- [Work order]:
Reproduce the records. Keep every word exact and include no images.

━━━ Provided material

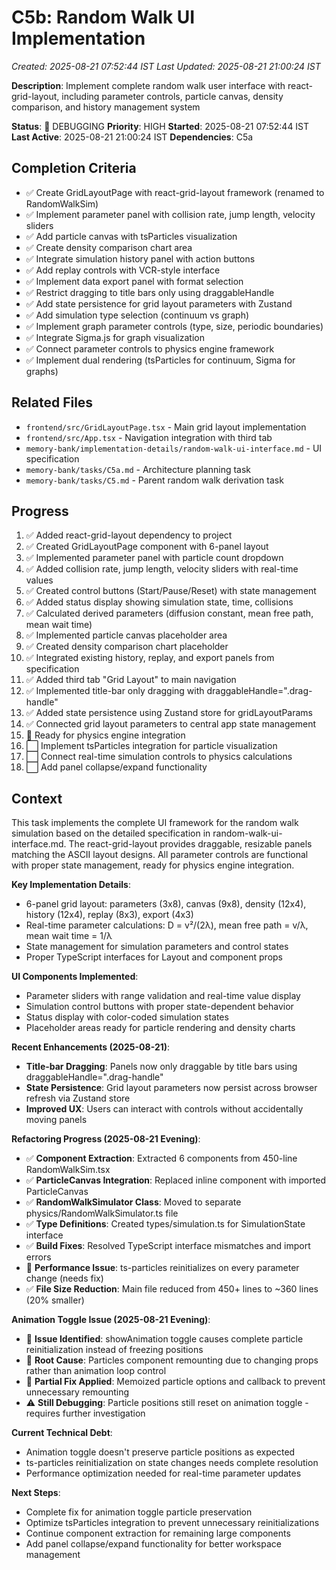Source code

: # C5b: Random Walk UI Implementation
*Created: 2025-08-21 07:52:44 IST*
*Last Updated: 2025-08-21 21:00:24 IST*

**Description**: Implement complete random walk user interface with react-grid-layout, including parameter controls, particle canvas, density comparison, and history management system

**Status**: 🔄 DEBUGGING
**Priority**: HIGH
**Started**: 2025-08-21 07:52:44 IST
**Last Active**: 2025-08-21 21:00:24 IST
**Dependencies**: C5a

## Completion Criteria
- ✅ Create GridLayoutPage with react-grid-layout framework (renamed to RandomWalkSim)
- ✅ Implement parameter panel with collision rate, jump length, velocity sliders
- ✅ Add particle canvas with tsParticles visualization
- ✅ Create density comparison chart area
- ✅ Integrate simulation history panel with action buttons
- ✅ Add replay controls with VCR-style interface
- ✅ Implement data export panel with format selection
- ✅ Restrict dragging to title bars only using draggableHandle
- ✅ Add state persistence for grid layout parameters with Zustand
- ✅ Add simulation type selection (continuum vs graph)
- ✅ Implement graph parameter controls (type, size, periodic boundaries)
- ✅ Integrate Sigma.js for graph visualization
- ✅ Connect parameter controls to physics engine framework
- ✅ Implement dual rendering (tsParticles for continuum, Sigma for graphs)

## Related Files
- `frontend/src/GridLayoutPage.tsx` - Main grid layout implementation
- `frontend/src/App.tsx` - Navigation integration with third tab
- `memory-bank/implementation-details/random-walk-ui-interface.md` - UI specification
- `memory-bank/tasks/C5a.md` - Architecture planning task
- `memory-bank/tasks/C5.md` - Parent random walk derivation task

## Progress
1. ✅ Added react-grid-layout dependency to project
2. ✅ Created GridLayoutPage component with 6-panel layout
3. ✅ Implemented parameter panel with particle count dropdown
4. ✅ Added collision rate, jump length, velocity sliders with real-time values
5. ✅ Created control buttons (Start/Pause/Reset) with state management
6. ✅ Added status display showing simulation state, time, collisions
7. ✅ Calculated derived parameters (diffusion constant, mean free path, mean wait time)
8. ✅ Implemented particle canvas placeholder area
9. ✅ Created density comparison chart placeholder
10. ✅ Integrated existing history, replay, and export panels from specification
11. ✅ Added third tab "Grid Layout" to main navigation
12. ✅ Implemented title-bar only dragging with draggableHandle=".drag-handle"
13. ✅ Added state persistence using Zustand store for gridLayoutParams
14. ✅ Connected grid layout parameters to central app state management
15. 🔄 Ready for physics engine integration
16. ⬜ Implement tsParticles integration for particle visualization
17. ⬜ Connect real-time simulation controls to physics calculations
18. ⬜ Add panel collapse/expand functionality

## Context
This task implements the complete UI framework for the random walk simulation based on the detailed specification in random-walk-ui-interface.md. The react-grid-layout provides draggable, resizable panels matching the ASCII layout designs. All parameter controls are functional with proper state management, ready for physics engine integration.

**Key Implementation Details**:
- 6-panel grid layout: parameters (3x8), canvas (9x8), density (12x4), history (12x4), replay (8x3), export (4x3)
- Real-time parameter calculations: D = v²/(2λ), mean free path = v/λ, mean wait time = 1/λ
- State management for simulation parameters and control states
- Proper TypeScript interfaces for Layout and component props

**UI Components Implemented**:
- Parameter sliders with range validation and real-time value display
- Simulation control buttons with proper state-dependent behavior
- Status display with color-coded simulation states
- Placeholder areas ready for particle rendering and density charts

**Recent Enhancements (2025-08-21)**:
- **Title-bar Dragging**: Panels now only draggable by title bars using draggableHandle=".drag-handle"
- **State Persistence**: Grid layout parameters now persist across browser refresh via Zustand store
- **Improved UX**: Users can interact with controls without accidentally moving panels

**Refactoring Progress (2025-08-21 Evening)**:
- ✅ **Component Extraction**: Extracted 6 components from 450-line RandomWalkSim.tsx
- ✅ **ParticleCanvas Integration**: Replaced inline component with imported ParticleCanvas
- ✅ **RandomWalkSimulator Class**: Moved to separate physics/RandomWalkSimulator.ts file
- ✅ **Type Definitions**: Created types/simulation.ts for SimulationState interface
- ✅ **Build Fixes**: Resolved TypeScript interface mismatches and import errors
- 🔄 **Performance Issue**: ts-particles reinitializes on every parameter change (needs fix)
- ✅ **File Size Reduction**: Main file reduced from 450+ lines to ~360 lines (20% smaller)

**Animation Toggle Issue (2025-08-21 Evening)**:
- 🔄 **Issue Identified**: showAnimation toggle causes complete particle reinitialization instead of freezing positions
- 🔄 **Root Cause**: Particles component remounting due to changing props rather than animation loop control
- 🔄 **Partial Fix Applied**: Memoized particle options and callback to prevent unnecessary remounting
- ⚠️ **Still Debugging**: Particle positions still reset on animation toggle - requires further investigation

**Current Technical Debt**:
- Animation toggle doesn't preserve particle positions as expected
- ts-particles reinitialization on state changes needs complete resolution
- Performance optimization needed for real-time parameter updates

**Next Steps**:
- Complete fix for animation toggle particle preservation
- Optimize tsParticles integration to prevent unnecessary reinitializations
- Continue component extraction for remaining large components
- Add panel collapse/expand functionality for better workspace management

━━━━━━

- [Answer box]:
Source code

: # C5b: Random Walk UI Implementation
*Created: 2025-08-21 07:52:44 IST*
*Last Updated: 2025-08-21 21:00:24 IST*

**Description**: Implement complete random walk user interface with react-grid-layout, including parameter controls, particle canvas, density comparison, and history management system

**Status**: 🔄 DEBUGGING
**Priority**: HIGH
**Started**: 2025-08-21 07:52:44 IST
**Last Active**: 2025-08-21 21:00:24 IST
**Dependencies**: C5a

## Completion Criteria
- ✅ Create GridLayoutPage with react-grid-layout framework (renamed to RandomWalkSim)
- ✅ Implement parameter panel with collision rate, jump length, velocity sliders
- ✅ Add particle canvas with tsParticles visualization
- ✅ Create density comparison chart area
- ✅ Integrate simulation history panel with action buttons
- ✅ Add replay controls with VCR-style interface
- ✅ Implement data export panel with format selection
- ✅ Restrict dragging to title bars only using draggableHandle
- ✅ Add state persistence for grid layout parameters with Zustand
- ✅ Add simulation type selection (continuum vs graph)
- ✅ Implement graph parameter controls (type, size, periodic boundaries)
- ✅ Integrate Sigma.js for graph visualization
- ✅ Connect parameter controls to physics engine framework
- ✅ Implement dual rendering (tsParticles for continuum, Sigma for graphs)

## Related Files
- `frontend/src/GridLayoutPage.tsx` - Main grid layout implementation
- `frontend/src/App.tsx` - Navigation integration with third tab
- `memory-bank/implementation-details/random-walk-ui-interface.md` - UI specification
- `memory-bank/tasks/C5a.md` - Architecture planning task
- `memory-bank/tasks/C5.md` - Parent random walk derivation task

## Progress
1. ✅ Added react-grid-layout dependency to project
2. ✅ Created GridLayoutPage component with 6-panel layout
3. ✅ Implemented parameter panel with particle count dropdown
4. ✅ Added collision rate, jump length, velocity sliders with real-time values
5. ✅ Created control buttons (Start/Pause/Reset) with state management
6. ✅ Added status display showing simulation state, time, collisions
7. ✅ Calculated derived parameters (diffusion constant, mean free path, mean wait time)
8. ✅ Implemented particle canvas placeholder area
9. ✅ Created density comparison chart placeholder
10. ✅ Integrated existing history, replay, and export panels from specification
11. ✅ Added third tab "Grid Layout" to main navigation
12. ✅ Implemented title-bar only dragging with draggableHandle=".drag-handle"
13. ✅ Added state persistence using Zustand store for gridLayoutParams
14. ✅ Connected grid layout parameters to central app state management
15. 🔄 Ready for physics engine integration
16. ⬜ Implement tsParticles integration for particle visualization
17. ⬜ Connect real-time simulation controls to physics calculations
18. ⬜ Add panel collapse/expand functionality

## Context
This task implements the complete UI framework for the random walk simulation based on the detailed specification in random-walk-ui-interface.md. The react-grid-layout provides draggable, resizable panels matching the ASCII layout designs. All parameter controls are functional with proper state management, ready for physics engine integration.

**Key Implementation Details**:
- 6-panel grid layout: parameters (3x8), canvas (9x8), density (12x4), history (12x4), replay (8x3), export (4x3)
- Real-time parameter calculations: D = v²/(2λ), mean free path = v/λ, mean wait time = 1/λ
- State management for simulation parameters and control states
- Proper TypeScript interfaces for Layout and component props

**UI Components Implemented**:
- Parameter sliders with range validation and real-time value display
- Simulation control buttons with proper state-dependent behavior
- Status display with color-coded simulation states
- Placeholder areas ready for particle rendering and density charts

**Recent Enhancements (2025-08-21)**:
- **Title-bar Dragging**: Panels now only draggable by title bars using draggableHandle=".drag-handle"
- **State Persistence**: Grid layout parameters now persist across browser refresh via Zustand store
- **Improved UX**: Users can interact with controls without accidentally moving panels

**Refactoring Progress (2025-08-21 Evening)**:
- ✅ **Component Extraction**: Extracted 6 components from 450-line RandomWalkSim.tsx
- ✅ **ParticleCanvas Integration**: Replaced inline component with imported ParticleCanvas
- ✅ **RandomWalkSimulator Class**: Moved to separate physics/RandomWalkSimulator.ts file
- ✅ **Type Definitions**: Created types/simulation.ts for SimulationState interface
- ✅ **Build Fixes**: Resolved TypeScript interface mismatches and import errors
- 🔄 **Performance Issue**: ts-particles reinitializes on every parameter change (needs fix)
- ✅ **File Size Reduction**: Main file reduced from 450+ lines to ~360 lines (20% smaller)

**Animation Toggle Issue (2025-08-21 Evening)**:
- 🔄 **Issue Identified**: showAnimation toggle causes complete particle reinitialization instead of freezing positions
- 🔄 **Root Cause**: Particles component remounting due to changing props rather than animation loop control
- 🔄 **Partial Fix Applied**: Memoized particle options and callback to prevent unnecessary remounting
- ⚠️ **Still Debugging**: Particle positions still reset on animation toggle - requires further investigation

**Current Technical Debt**:
- Animation toggle doesn't preserve particle positions as expected
- ts-particles reinitialization on state changes needs complete resolution
- Performance optimization needed for real-time parameter updates

**Next Steps**:
- Complete fix for animation toggle particle preservation
- Optimize tsParticles integration to prevent unnecessary reinitializations
- Continue component extraction for remaining large components
- Add panel collapse/expand functionality for better workspace management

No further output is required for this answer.